Further, developing a criteria that establishes a common framework for CDR project development and procurement is essential to “define a best-in-class CDR project,” per Microsoft and Carbon Direct.
“The 2025 criteria reflect the latest science and operational insights, providing a foundation for continuous improvement to help ensure that as the carbon removal market grows, it does so with integrity and transparency,” Microsoft Senior Director of Energy Markets Brian Marrs said in a July 10 release.
The criteria is the fifth edition from the two companies, which was originally unveiled in 2021. The latest version offers enhanced guidance and learnings from Microsoft based on its expansive carbon dioxide removal program. The tech company contracted over 22 million tonnes of removals in 2024 alone and has evaluated more than 400 project applications since 2023.
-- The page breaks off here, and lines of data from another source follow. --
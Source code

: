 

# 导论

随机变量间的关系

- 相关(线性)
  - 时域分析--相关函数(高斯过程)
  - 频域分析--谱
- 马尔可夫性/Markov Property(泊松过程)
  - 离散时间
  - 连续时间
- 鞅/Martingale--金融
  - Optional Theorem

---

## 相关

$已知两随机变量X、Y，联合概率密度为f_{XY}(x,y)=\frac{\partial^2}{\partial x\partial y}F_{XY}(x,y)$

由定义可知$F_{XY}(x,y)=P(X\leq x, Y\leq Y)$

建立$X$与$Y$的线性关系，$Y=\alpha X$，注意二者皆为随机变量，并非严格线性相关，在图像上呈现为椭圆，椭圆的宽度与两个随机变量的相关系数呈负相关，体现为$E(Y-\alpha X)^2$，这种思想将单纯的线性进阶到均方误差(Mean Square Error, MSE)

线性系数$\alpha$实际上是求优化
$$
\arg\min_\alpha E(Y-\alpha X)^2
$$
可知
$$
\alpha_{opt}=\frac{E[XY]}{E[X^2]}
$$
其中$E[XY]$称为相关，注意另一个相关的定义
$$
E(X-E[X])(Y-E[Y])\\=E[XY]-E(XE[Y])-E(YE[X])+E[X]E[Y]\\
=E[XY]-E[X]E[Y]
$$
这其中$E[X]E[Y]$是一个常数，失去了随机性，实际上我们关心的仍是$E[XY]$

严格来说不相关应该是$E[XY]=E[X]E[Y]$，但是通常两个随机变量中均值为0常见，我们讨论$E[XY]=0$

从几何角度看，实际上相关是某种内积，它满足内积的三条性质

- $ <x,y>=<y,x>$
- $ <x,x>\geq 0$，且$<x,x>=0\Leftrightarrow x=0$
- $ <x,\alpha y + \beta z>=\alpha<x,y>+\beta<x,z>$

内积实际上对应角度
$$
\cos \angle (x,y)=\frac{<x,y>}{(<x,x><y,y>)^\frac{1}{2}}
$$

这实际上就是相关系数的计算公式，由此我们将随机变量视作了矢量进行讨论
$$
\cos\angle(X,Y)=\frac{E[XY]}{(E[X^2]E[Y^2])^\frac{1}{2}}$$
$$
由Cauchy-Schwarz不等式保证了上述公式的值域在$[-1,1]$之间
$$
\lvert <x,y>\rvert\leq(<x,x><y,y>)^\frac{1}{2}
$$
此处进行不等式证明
The 2025 CDR criteria offers standards and guidance across nine distinct pathways, including natured-based solutions, such as afforestation and soil carbon sequestration, direct air capture and marine carbon removal. The criteria offered updated guidance on the most up-to-date scientific research, operational experience, and regulatory developments concerning each pathway as well.
This addition comes shortly after Microsoft and Carbon direct unveiled standards to boost the development of marine carbon dioxide removal projects and the purchase of related carbon credits in April. At the time, both companies said the science-based criteria will help scale ocean-based decarbonization solutions and “address key principles such as environmental integrity, monitoring, durability, and social impact.” The standards also offered guidance on how marine carbon removal can be measured, monitored, reported and verified.
The new criteria also placed an increased emphasis on direct measurement over modeling when it comes to carbon accounting. The guidance’s revised measurement protocols now incorporate improvements in “remote sensing, automated monitoring systems, and analytical techniques,” which are all new developments that have emerged since the criteria’s previous edition.